▶ [Instructions to follow]: For every line in the records that has the word "Oracle", make a copy.

··· Data

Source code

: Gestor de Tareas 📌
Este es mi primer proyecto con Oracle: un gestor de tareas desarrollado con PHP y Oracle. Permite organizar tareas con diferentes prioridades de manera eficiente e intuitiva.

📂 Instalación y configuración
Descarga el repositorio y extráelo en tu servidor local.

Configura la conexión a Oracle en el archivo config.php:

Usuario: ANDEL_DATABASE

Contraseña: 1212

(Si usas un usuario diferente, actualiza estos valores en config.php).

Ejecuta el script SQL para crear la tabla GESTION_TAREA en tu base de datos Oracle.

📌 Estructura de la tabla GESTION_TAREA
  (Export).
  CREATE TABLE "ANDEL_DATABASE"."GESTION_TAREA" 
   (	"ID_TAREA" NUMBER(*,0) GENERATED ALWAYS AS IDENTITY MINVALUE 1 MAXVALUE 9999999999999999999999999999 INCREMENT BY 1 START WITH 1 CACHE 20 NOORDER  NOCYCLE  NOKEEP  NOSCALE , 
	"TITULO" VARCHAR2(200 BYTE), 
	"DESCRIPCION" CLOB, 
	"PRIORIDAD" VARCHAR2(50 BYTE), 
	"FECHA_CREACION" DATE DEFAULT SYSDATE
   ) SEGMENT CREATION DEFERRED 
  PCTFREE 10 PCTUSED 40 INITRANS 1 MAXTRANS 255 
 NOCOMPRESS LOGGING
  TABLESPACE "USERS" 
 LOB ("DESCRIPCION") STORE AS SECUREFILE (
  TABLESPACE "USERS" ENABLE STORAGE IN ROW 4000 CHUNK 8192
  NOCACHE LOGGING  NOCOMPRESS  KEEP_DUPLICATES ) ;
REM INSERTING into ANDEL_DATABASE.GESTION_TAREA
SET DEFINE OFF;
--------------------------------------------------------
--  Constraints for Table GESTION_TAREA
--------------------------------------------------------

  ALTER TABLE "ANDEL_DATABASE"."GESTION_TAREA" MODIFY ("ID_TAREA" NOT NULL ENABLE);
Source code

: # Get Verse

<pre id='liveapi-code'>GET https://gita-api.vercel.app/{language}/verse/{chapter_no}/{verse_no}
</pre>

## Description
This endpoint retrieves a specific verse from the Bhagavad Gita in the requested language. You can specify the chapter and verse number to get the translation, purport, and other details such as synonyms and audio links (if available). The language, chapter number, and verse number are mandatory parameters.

······

▶ [Result below]:
Este es mi primer proyecto con Oracle: un gestor de tareas desarrollado con PHP y Oracle. Permite organizar tareas con diferentes prioridades de manera eficiente e intuitiva.
Configura la conexión a Oracle en el archivo config.php:
Ejecuta el script SQL para crear la tabla GESTION_TAREA en tu base de datos Oracle.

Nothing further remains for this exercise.